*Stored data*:
|---|
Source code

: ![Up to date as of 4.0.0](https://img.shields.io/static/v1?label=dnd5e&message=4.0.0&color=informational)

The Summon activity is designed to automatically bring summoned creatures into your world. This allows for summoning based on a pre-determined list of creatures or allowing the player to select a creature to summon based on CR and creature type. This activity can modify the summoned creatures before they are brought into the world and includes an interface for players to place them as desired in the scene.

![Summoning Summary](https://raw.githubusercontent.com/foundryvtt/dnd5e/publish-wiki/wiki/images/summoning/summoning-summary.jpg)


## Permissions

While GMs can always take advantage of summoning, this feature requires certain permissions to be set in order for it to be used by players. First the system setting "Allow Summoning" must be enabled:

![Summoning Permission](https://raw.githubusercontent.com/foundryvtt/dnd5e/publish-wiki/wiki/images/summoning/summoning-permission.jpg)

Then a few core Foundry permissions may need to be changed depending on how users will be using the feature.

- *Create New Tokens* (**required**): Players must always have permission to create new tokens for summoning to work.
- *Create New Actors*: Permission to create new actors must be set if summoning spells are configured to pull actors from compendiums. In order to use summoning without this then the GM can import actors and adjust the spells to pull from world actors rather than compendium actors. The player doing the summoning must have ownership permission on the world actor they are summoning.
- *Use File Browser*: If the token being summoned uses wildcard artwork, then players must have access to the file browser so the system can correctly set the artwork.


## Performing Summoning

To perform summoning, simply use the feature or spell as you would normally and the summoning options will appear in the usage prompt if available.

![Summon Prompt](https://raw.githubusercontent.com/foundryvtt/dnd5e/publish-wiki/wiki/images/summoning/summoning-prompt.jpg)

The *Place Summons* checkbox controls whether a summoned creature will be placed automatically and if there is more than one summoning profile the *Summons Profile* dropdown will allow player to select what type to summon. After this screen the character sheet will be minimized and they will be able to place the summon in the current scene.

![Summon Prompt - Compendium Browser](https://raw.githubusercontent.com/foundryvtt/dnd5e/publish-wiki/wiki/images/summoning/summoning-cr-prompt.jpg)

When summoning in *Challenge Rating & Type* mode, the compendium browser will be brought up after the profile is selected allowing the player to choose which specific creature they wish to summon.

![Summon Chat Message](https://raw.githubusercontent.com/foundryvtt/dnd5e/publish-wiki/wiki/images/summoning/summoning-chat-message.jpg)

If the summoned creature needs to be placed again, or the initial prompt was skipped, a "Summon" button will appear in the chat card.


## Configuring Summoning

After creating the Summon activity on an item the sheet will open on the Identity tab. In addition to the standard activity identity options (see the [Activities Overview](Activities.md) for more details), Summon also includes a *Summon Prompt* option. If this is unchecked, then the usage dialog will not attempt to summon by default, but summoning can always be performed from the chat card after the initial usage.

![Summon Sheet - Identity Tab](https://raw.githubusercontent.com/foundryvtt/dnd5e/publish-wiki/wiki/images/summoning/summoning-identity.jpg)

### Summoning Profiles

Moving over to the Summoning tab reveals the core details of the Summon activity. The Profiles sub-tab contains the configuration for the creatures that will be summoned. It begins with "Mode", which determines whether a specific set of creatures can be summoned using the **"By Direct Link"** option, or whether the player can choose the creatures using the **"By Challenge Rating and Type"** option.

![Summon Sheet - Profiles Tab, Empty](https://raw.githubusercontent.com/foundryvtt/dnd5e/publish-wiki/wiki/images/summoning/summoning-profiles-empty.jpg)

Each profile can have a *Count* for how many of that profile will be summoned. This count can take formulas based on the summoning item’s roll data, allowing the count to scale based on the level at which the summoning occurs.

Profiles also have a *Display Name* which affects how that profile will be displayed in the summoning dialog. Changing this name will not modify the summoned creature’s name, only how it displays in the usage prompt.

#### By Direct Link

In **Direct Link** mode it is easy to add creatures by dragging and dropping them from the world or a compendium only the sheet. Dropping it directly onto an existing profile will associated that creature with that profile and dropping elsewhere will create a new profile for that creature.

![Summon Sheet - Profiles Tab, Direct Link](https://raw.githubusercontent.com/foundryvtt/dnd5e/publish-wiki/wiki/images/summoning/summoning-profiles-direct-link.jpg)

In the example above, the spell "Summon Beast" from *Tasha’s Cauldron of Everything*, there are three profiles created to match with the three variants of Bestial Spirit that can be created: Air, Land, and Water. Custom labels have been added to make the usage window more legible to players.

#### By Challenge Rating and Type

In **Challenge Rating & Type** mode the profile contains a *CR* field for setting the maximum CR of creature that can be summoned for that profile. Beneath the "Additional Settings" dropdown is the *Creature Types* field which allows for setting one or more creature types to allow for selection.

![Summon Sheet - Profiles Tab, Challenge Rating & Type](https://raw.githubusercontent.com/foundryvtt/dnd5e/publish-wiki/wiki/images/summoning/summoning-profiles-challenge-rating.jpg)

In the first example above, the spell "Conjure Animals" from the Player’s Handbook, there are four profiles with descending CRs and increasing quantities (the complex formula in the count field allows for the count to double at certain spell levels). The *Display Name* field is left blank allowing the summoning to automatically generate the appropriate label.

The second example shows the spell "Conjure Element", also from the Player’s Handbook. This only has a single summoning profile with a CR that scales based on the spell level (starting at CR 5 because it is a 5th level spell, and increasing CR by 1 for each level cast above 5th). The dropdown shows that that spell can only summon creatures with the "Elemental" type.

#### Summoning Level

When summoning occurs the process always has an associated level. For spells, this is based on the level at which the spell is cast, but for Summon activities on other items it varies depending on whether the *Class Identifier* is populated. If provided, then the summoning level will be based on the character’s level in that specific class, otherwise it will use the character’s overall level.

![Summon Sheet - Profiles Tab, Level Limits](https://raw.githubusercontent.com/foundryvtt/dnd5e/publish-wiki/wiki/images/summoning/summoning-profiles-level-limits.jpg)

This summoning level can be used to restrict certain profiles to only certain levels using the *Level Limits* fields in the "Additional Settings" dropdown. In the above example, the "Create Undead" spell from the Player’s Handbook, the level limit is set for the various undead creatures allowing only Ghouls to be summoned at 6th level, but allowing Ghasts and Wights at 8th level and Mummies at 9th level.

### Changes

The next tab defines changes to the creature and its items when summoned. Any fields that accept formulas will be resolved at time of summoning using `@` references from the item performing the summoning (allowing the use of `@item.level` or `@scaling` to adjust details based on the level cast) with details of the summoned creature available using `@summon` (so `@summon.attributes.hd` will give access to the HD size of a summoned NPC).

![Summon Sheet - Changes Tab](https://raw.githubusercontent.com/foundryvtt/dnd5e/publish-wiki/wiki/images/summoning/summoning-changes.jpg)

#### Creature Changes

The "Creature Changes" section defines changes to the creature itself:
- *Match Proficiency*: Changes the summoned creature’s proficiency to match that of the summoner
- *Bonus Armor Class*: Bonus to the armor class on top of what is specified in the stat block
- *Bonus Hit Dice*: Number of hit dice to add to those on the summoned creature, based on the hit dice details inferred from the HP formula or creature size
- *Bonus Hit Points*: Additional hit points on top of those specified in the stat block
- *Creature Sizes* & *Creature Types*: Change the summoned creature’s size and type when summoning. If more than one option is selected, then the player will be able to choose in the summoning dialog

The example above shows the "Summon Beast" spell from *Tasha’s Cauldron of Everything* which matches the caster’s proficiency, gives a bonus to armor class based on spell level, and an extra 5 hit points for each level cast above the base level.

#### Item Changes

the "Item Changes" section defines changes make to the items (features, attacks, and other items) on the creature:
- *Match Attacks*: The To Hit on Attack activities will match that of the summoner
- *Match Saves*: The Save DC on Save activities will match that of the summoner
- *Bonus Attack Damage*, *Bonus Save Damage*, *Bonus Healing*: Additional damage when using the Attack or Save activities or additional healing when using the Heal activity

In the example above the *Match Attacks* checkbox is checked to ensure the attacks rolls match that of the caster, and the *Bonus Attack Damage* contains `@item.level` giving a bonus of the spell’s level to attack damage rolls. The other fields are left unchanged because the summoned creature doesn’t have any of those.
|---|
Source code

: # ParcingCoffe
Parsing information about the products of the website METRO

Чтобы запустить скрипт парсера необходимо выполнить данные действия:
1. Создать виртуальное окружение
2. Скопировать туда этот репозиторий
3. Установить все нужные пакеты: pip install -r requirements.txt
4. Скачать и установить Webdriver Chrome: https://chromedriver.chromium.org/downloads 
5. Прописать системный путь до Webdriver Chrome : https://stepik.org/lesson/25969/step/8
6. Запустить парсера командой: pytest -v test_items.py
|---|
*What is needed*: Show a copy of each line from the data that includes the word "Chrome".

*Output of the exercise*:
4. Скачать и установить Webdriver Chrome: https://chromedriver.chromium.org/downloads 
5. Прописать системный путь до Webdriver Chrome : https://stepik.org/lesson/25969/step/8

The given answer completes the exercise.